“En cuanto oyó hablar de él una mujer cuya hija tenía un espíritu impuro, entró y se postró a sus pies”. Pidamos una fe que supere las fronteras y que nos lleve a abandonarnos confiadamente en el Señor.
¿Cómo se habrá enterado aquella mujer sirofenicia de quién era Jesús? El Evangelio no nos dice nada al respecto. Por su procedencia, probablemente no viviría lejos de Galilea. Y ahí el Señor había obrado muchos milagros, y la gente estaba entusiasmada con su predicación. Además, la esperanza de la llegada del Mesías circulaba entre los judíos, y es lógico que los pueblos colindantes supieran algo sobre los anhelos del Pueblo de Israel.
Sea como fuere, aquella mujer tenía un corazón abierto a la acción de Dios. Los comentarios sobre la disponibilidad de Jesús para atender a la gente necesitada –enfermos, endemoniados, etc.– habrían encendido su esperanza.
En el diálogo con Cristo, parece admitir que el Pueblo de Israel tiene una relación especial con el Señor, pues es como el hijo que está a la mesa del padre. Así, podemos adivinar que la sirofenicia tiene cierta fe en las promesas que Dios había hecho a los judíos. Pero ella además intuye que esa relación particular del Señor con su Pueblo no se encierra en sí misma, sino que de algún modo la misericordia de Dios se desborda para llegar a toda la Humanidad.
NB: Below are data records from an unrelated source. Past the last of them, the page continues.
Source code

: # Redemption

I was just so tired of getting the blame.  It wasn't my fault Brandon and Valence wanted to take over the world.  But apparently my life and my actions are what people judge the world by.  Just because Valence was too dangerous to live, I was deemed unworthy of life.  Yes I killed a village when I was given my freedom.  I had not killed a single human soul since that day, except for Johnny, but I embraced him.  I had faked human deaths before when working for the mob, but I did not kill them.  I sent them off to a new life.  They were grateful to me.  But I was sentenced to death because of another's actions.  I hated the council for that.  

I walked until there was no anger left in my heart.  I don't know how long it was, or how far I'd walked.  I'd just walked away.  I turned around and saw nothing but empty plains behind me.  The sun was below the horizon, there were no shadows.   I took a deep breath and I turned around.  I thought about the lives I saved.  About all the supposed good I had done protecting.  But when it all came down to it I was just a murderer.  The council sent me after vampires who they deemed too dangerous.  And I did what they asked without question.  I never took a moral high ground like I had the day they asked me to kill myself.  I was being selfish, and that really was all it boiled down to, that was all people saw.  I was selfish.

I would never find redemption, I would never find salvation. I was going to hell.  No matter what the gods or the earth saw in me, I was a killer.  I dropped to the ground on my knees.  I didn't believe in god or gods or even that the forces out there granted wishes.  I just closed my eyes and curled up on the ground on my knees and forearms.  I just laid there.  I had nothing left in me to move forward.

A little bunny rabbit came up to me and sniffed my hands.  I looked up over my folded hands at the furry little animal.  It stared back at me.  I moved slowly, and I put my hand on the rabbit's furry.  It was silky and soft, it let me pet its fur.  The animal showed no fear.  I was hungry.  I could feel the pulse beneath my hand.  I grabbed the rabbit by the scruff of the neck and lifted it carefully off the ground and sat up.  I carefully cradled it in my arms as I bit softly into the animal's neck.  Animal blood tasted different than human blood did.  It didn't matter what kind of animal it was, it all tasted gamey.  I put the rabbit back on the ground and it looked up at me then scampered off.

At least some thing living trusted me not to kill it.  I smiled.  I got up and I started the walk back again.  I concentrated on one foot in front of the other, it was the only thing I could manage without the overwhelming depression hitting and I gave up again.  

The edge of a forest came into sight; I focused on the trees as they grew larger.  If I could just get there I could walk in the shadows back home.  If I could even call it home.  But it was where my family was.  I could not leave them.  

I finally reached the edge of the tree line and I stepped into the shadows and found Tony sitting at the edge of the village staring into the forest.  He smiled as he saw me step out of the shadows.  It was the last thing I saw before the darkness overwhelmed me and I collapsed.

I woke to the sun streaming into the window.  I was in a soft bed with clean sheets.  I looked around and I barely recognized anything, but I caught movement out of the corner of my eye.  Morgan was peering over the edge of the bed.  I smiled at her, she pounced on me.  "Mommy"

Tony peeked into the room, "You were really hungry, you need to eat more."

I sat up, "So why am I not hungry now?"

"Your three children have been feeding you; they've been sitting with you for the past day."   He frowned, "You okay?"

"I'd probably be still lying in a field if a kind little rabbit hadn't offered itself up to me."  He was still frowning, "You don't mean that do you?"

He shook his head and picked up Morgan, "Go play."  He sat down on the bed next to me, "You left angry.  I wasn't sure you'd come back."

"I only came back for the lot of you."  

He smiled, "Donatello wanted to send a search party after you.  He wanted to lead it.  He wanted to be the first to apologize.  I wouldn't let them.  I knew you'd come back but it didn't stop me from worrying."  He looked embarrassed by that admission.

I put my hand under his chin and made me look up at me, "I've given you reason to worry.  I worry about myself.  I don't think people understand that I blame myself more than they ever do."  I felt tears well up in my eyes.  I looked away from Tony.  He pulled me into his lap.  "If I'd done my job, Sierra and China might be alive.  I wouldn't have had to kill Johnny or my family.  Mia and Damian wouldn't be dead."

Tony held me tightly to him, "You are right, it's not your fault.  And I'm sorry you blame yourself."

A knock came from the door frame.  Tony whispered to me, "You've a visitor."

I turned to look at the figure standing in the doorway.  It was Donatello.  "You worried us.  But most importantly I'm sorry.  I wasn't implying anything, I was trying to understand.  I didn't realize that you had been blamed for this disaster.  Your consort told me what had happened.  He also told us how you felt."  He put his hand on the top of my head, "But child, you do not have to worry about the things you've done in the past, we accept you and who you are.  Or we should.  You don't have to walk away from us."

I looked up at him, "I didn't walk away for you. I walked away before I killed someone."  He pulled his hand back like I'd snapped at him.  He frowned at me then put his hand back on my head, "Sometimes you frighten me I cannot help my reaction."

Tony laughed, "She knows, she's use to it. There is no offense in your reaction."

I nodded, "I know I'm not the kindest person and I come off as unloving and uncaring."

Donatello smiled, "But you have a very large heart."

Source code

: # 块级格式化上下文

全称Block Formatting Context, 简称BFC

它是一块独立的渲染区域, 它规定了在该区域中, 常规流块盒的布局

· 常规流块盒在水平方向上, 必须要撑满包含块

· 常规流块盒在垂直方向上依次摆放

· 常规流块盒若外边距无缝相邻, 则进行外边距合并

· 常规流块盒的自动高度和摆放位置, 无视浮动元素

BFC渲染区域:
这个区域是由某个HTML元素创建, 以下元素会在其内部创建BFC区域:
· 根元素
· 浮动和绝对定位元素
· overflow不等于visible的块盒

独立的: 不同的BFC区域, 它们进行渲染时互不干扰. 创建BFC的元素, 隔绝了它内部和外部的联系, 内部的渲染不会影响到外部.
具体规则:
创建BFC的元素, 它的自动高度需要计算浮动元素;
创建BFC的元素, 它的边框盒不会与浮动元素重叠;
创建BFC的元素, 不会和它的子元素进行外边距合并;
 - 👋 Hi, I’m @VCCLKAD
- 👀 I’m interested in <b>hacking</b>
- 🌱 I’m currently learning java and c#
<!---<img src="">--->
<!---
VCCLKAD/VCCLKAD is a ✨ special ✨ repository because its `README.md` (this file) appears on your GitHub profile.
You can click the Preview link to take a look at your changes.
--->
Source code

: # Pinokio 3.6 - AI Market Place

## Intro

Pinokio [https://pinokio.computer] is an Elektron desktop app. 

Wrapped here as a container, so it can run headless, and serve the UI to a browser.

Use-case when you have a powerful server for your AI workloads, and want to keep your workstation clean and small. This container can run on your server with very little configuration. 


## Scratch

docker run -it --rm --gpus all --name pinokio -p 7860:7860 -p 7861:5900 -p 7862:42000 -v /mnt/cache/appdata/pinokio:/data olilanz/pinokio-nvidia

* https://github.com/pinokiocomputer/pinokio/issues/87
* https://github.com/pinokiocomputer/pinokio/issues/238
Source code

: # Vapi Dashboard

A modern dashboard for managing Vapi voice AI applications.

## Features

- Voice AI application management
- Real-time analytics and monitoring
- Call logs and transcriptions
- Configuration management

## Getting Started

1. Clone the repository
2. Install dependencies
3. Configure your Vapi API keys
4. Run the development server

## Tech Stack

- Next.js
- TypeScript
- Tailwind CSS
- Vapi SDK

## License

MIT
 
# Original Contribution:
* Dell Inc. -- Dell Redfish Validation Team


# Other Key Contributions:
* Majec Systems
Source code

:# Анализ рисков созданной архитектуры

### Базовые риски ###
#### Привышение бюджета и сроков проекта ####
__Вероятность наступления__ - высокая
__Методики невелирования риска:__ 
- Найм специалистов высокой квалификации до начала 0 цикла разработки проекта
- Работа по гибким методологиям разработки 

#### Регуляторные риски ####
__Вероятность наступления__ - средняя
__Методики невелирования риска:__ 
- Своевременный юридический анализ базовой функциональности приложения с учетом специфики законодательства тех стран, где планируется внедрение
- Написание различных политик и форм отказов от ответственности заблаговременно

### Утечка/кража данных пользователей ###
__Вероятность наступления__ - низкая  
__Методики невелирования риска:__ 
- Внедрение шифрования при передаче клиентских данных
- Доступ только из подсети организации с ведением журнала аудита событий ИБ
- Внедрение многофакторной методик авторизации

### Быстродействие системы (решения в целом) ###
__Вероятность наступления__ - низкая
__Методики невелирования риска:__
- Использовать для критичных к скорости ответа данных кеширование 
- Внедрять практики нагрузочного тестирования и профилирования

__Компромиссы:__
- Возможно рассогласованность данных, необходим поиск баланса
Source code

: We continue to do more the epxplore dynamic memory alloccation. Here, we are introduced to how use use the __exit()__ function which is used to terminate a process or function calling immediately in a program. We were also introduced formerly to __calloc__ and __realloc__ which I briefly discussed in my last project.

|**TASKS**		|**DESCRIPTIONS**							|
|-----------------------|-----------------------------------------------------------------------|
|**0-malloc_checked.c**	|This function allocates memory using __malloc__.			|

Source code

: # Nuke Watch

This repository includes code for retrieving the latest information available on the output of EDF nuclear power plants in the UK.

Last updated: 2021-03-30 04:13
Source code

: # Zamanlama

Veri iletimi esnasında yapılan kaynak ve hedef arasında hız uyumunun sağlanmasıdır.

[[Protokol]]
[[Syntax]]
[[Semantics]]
Esta mujer es un modelo de humildad y de confianza. No tiene reparos en ponerse con la frente en tierra ante los pies de aquel profeta extranjero. Y sabe insistir incluso cuando parece que no tiene muchos argumentos para alcanzar su petición. Ojalá nuestra fe sepa también superar las fronteras, y que se transforme en una oración constante, llena de abandono en el Señor, que nunca mira a nadie con indiferencia.